WORK INSTRUCTION: Where the line with "Course website to" appears below, start writing out lines exactly, and finish with the line with "## User Stories", which is included; write out nothing else.

STUDY MATERIAL:
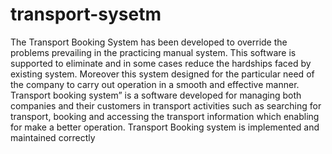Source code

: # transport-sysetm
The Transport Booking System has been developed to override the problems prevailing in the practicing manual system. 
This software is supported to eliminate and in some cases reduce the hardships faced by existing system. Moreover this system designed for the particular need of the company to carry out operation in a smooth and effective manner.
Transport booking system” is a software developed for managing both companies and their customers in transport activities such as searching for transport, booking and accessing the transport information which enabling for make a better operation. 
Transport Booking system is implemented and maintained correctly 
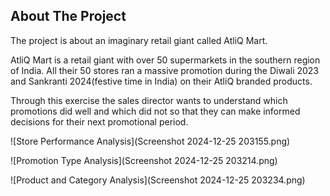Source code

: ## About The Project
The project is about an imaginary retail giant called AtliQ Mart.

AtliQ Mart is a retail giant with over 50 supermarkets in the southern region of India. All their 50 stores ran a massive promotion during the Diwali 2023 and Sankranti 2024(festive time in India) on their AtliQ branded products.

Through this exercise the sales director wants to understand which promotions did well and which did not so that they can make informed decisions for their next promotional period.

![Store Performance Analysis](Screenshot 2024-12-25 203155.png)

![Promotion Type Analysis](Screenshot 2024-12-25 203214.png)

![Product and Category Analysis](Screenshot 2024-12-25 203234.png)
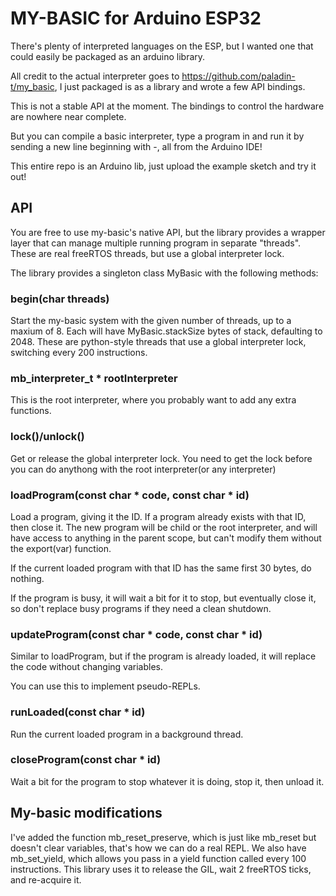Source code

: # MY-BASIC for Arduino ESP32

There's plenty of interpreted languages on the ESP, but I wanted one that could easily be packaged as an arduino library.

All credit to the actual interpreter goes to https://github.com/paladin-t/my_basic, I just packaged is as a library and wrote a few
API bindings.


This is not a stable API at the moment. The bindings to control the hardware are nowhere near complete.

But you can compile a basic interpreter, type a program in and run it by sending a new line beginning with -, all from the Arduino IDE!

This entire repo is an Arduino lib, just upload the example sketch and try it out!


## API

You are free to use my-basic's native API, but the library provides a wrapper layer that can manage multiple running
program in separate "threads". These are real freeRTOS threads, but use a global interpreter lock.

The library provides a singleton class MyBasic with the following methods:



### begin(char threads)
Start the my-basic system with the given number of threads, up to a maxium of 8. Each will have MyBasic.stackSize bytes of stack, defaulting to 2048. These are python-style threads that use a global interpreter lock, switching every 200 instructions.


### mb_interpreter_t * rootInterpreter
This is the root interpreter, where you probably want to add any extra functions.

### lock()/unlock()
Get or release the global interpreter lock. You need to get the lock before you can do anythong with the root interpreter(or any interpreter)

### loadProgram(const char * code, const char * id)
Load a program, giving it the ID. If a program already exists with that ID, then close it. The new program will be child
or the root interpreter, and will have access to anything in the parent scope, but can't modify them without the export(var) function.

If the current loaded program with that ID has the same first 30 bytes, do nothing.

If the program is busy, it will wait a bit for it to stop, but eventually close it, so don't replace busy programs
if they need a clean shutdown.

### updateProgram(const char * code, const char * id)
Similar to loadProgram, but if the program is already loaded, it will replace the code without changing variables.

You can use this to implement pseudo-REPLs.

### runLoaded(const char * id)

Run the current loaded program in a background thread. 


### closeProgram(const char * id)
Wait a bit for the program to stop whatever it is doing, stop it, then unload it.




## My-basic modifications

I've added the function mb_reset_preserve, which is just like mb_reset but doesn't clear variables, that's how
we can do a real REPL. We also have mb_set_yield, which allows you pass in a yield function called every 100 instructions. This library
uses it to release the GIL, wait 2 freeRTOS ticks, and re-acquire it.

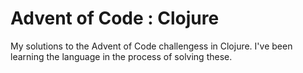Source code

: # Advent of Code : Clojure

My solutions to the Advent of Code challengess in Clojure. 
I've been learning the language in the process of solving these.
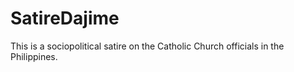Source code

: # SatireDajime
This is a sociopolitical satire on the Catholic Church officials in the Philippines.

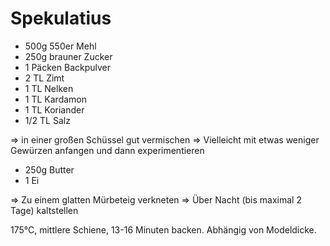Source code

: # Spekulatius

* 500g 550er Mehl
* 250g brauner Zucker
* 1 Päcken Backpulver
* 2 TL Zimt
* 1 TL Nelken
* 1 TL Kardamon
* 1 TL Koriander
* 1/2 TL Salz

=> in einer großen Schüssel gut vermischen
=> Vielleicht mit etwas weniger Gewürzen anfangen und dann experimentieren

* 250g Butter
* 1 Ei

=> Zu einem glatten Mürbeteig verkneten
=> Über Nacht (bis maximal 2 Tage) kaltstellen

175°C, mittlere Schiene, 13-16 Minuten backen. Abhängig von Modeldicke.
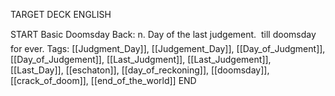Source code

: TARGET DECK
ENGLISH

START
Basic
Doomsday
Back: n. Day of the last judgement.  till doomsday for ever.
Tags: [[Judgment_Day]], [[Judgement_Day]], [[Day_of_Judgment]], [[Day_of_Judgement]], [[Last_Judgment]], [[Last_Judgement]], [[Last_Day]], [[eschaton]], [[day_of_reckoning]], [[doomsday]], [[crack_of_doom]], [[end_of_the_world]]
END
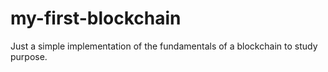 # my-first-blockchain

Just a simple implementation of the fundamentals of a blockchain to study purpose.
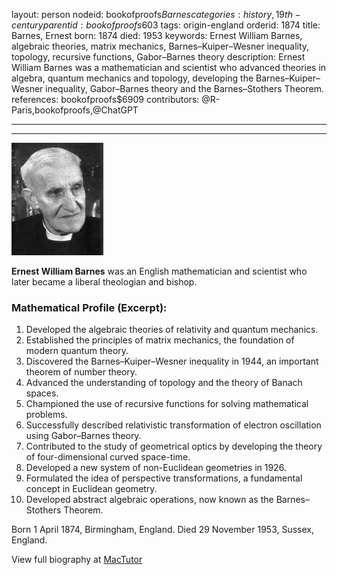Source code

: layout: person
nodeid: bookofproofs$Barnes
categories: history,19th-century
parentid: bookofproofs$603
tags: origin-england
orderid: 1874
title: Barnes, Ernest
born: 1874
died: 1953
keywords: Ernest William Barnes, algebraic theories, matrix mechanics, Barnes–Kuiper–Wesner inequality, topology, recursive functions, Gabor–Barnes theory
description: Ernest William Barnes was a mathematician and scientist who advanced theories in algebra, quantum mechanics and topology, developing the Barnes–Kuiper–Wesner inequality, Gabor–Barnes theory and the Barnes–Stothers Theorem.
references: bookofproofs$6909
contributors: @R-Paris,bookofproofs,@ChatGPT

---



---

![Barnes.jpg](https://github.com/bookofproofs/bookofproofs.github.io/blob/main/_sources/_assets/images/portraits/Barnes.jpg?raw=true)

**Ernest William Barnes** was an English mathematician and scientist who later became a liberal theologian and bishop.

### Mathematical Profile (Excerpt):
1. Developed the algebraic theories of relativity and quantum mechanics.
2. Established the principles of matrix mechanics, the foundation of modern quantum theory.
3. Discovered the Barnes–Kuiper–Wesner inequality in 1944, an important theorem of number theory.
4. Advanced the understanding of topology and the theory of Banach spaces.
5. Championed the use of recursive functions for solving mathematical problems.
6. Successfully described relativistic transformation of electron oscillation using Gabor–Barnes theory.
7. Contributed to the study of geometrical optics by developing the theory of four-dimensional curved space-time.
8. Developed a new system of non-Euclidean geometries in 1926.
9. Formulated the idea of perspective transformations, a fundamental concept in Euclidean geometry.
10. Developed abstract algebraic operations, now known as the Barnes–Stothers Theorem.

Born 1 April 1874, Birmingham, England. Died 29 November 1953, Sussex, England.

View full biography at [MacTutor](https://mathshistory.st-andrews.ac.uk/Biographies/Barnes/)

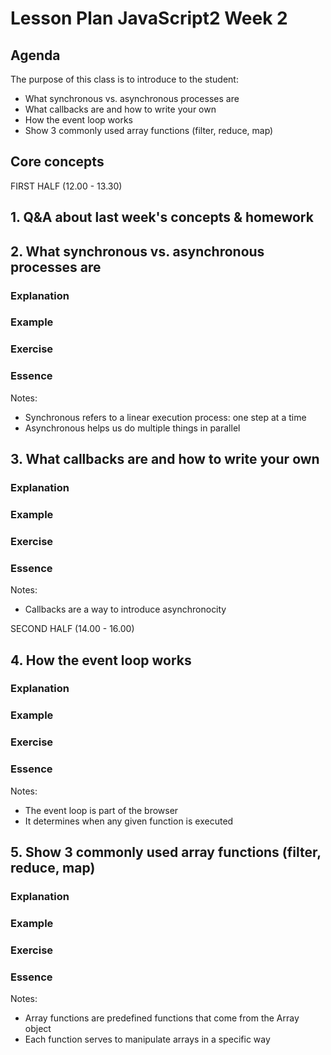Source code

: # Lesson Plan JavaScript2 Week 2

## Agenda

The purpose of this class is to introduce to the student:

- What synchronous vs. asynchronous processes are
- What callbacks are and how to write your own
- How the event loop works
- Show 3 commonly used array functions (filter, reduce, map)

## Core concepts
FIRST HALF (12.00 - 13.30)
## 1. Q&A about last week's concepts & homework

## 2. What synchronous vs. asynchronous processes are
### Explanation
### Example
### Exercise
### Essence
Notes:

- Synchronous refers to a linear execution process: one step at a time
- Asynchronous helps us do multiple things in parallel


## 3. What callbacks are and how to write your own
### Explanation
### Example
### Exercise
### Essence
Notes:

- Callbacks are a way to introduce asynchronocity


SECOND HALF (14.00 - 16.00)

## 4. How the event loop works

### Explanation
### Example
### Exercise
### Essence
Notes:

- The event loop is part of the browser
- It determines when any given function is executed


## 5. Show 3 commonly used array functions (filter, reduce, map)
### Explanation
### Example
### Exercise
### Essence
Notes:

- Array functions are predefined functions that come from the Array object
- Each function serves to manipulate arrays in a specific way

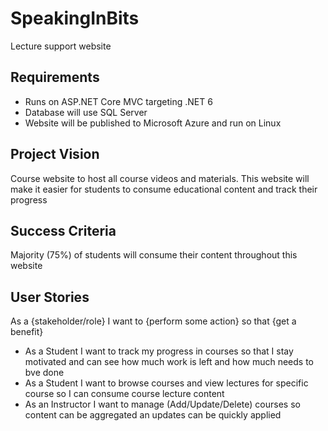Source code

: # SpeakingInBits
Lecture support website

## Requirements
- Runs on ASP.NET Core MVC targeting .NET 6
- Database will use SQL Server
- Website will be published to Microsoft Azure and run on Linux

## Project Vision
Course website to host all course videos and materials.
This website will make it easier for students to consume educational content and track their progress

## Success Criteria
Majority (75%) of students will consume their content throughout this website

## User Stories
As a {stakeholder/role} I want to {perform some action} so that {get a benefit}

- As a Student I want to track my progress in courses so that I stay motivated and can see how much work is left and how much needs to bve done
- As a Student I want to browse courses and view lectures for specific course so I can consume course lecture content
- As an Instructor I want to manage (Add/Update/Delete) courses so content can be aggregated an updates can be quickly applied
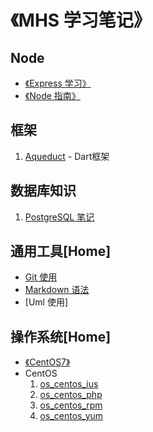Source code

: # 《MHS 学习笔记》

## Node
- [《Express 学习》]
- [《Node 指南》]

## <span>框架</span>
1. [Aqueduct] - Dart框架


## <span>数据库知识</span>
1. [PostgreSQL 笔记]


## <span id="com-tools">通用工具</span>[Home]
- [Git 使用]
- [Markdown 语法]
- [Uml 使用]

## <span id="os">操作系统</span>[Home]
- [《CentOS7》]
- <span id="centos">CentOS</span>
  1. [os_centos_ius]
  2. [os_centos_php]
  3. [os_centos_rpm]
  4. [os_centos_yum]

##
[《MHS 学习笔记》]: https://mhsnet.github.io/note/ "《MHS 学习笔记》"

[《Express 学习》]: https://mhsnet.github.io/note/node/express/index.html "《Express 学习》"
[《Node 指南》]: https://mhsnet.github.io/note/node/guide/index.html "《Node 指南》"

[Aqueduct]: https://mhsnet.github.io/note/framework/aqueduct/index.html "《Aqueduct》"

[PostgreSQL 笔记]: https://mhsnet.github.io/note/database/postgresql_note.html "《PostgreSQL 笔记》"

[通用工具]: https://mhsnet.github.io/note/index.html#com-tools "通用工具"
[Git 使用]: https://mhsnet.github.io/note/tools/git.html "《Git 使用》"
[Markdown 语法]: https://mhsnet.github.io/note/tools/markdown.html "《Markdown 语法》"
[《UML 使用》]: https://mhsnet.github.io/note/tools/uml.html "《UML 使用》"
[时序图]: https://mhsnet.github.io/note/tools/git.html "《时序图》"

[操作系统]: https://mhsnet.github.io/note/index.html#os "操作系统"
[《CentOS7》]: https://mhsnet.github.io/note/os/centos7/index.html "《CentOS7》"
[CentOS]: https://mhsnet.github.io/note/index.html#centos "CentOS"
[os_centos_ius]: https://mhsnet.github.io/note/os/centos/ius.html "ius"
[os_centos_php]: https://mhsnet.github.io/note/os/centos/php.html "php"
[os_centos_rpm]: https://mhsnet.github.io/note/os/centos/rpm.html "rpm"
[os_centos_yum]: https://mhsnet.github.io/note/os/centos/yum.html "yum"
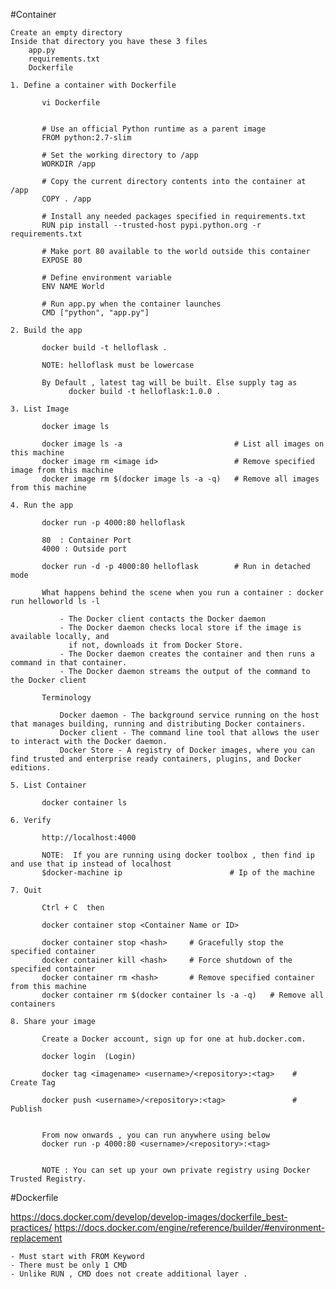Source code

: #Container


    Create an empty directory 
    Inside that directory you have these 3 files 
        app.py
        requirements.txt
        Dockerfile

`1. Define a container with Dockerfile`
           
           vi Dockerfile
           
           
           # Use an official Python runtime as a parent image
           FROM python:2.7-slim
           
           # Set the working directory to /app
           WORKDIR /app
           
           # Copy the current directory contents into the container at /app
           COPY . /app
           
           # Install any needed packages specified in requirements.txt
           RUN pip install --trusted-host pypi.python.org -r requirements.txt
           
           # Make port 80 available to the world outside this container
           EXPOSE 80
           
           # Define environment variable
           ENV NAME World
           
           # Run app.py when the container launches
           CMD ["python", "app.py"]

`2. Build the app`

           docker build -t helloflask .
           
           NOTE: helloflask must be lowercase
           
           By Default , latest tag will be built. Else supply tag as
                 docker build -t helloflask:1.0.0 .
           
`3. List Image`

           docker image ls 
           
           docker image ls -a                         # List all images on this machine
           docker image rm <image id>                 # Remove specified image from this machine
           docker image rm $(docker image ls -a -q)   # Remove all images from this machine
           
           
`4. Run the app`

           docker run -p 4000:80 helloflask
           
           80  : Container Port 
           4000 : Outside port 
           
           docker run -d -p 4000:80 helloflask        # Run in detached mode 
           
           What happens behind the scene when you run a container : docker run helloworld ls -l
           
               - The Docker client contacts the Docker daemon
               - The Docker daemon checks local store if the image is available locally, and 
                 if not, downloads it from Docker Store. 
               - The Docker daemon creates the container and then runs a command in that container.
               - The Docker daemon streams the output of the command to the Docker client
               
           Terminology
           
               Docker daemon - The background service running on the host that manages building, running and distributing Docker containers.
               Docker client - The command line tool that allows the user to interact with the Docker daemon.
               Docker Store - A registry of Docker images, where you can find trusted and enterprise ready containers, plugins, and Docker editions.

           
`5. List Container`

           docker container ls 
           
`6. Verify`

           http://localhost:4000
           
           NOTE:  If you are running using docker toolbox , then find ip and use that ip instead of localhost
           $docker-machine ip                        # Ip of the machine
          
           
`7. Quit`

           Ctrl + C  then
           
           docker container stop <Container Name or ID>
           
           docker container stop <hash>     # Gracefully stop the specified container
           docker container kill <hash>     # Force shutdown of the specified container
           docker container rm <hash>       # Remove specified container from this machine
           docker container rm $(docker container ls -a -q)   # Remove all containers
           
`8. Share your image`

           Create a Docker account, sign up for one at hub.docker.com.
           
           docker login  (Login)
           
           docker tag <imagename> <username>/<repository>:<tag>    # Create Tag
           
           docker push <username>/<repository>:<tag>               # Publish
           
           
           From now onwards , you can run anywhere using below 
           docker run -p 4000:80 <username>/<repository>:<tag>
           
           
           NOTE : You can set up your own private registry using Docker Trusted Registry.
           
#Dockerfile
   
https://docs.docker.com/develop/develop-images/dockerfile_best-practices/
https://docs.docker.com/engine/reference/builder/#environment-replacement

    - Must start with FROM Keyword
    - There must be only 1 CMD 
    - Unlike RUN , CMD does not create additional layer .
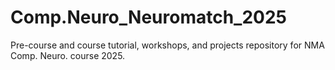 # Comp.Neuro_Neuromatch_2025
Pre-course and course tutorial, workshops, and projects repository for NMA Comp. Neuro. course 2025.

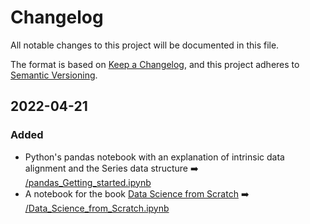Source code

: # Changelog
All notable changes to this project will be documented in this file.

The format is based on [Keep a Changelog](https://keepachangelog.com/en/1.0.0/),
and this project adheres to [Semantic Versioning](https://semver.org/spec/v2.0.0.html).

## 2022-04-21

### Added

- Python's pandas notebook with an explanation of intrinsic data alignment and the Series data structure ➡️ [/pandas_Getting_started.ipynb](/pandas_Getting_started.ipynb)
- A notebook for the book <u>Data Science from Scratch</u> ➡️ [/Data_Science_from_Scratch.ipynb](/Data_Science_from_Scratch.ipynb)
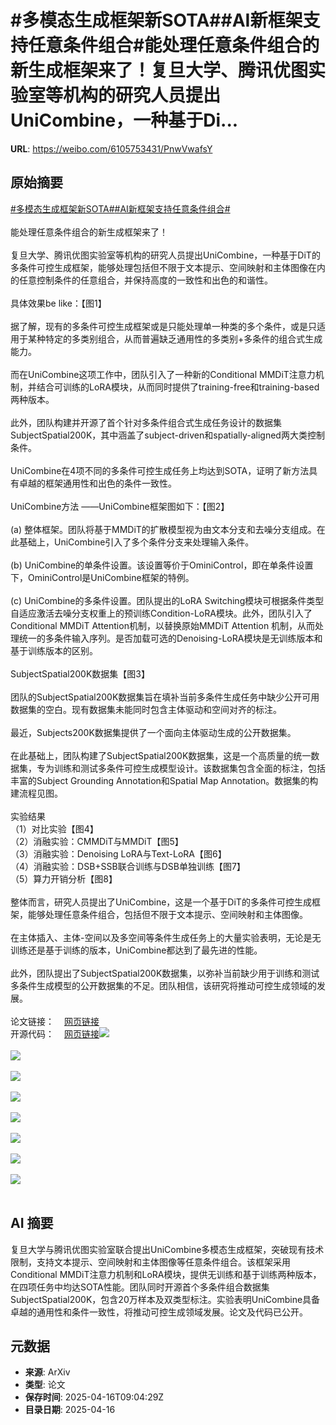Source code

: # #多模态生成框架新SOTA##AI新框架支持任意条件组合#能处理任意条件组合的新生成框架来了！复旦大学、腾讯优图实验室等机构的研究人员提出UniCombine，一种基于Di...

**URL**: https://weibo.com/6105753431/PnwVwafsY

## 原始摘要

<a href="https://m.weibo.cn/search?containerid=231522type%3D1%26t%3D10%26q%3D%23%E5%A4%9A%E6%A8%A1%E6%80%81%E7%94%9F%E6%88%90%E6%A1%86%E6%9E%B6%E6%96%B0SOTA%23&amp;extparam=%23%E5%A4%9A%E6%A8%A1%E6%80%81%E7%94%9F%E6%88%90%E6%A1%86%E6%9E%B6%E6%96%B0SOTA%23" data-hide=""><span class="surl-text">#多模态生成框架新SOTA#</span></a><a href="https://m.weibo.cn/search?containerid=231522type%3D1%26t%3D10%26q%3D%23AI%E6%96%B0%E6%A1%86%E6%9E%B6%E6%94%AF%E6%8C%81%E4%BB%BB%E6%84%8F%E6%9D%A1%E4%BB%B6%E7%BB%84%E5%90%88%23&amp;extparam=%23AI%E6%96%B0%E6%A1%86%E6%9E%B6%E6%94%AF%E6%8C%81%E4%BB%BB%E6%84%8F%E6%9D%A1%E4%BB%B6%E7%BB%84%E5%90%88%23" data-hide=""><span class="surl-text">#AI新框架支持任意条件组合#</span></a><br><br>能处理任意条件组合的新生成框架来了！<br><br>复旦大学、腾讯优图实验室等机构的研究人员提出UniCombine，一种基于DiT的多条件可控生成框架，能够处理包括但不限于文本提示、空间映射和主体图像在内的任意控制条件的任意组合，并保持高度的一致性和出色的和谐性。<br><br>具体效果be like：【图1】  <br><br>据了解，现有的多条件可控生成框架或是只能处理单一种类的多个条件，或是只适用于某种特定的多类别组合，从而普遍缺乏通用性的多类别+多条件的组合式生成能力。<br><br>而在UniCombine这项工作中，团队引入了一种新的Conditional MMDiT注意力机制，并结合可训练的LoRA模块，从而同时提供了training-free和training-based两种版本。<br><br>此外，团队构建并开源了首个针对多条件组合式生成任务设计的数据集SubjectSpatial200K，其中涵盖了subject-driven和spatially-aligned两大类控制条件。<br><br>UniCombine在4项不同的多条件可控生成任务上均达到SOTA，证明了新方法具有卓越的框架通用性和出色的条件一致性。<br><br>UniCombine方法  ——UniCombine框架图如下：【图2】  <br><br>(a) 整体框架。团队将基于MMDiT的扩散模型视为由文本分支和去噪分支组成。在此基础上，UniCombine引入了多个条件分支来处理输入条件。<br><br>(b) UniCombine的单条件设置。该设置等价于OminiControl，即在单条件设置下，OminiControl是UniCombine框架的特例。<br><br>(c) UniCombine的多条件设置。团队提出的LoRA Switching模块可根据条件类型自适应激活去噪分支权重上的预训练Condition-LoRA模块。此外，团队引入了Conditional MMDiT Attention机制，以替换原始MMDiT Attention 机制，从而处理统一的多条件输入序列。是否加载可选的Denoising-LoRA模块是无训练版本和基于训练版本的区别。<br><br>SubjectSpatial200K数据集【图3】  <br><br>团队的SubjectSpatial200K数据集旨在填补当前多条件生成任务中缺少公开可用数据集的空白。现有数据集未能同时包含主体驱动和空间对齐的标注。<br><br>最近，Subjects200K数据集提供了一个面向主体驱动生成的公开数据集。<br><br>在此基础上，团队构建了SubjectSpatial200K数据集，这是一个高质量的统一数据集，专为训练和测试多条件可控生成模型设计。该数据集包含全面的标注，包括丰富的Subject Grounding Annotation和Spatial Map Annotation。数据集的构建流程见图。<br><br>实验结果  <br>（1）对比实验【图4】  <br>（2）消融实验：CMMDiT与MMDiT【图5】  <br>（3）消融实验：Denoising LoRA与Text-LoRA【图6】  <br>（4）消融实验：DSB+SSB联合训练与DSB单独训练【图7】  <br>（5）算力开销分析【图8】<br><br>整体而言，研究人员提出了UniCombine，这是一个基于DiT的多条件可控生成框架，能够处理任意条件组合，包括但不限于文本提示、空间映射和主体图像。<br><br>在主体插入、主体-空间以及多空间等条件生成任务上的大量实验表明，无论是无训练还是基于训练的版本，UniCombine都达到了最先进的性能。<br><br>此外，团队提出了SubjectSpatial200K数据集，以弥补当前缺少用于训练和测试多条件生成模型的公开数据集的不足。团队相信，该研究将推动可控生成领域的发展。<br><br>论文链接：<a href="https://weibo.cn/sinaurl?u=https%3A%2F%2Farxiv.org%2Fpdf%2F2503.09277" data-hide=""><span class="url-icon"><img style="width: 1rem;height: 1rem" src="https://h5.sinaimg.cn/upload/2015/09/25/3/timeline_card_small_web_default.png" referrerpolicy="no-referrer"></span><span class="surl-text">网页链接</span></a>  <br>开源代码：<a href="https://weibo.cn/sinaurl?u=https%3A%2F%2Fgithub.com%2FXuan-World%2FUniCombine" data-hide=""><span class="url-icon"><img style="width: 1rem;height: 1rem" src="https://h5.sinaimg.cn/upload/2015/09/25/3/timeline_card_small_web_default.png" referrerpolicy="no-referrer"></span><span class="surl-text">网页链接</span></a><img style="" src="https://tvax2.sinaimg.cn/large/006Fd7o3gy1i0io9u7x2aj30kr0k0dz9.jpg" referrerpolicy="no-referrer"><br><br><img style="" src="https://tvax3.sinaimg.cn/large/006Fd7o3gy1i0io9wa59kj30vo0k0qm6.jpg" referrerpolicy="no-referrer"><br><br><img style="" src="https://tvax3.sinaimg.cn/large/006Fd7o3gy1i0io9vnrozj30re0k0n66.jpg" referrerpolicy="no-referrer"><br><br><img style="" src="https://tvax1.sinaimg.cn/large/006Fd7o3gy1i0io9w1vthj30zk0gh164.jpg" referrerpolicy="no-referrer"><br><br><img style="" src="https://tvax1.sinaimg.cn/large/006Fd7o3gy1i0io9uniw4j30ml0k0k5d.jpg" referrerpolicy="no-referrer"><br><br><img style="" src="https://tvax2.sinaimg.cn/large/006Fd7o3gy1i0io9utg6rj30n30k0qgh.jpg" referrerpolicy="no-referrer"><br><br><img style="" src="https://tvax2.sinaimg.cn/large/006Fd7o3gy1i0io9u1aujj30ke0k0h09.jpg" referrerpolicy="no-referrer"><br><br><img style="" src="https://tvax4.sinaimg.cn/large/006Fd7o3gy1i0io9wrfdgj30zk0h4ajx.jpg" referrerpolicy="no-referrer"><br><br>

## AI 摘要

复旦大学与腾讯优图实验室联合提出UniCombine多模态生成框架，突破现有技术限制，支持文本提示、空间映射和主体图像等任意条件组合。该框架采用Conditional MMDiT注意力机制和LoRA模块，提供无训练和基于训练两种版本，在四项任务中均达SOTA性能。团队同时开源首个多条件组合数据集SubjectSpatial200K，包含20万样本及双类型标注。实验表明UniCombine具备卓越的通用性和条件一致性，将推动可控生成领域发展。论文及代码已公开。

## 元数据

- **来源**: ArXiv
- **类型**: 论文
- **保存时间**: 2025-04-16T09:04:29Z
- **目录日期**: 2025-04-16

RESPONSE TO THIS EXERCISE:
Course website to host all course videos and materials.
This website will make it easier for students to consume educational content and track their progress

## Success Criteria
Majority (75%) of students will consume their content throughout this website

## User Stories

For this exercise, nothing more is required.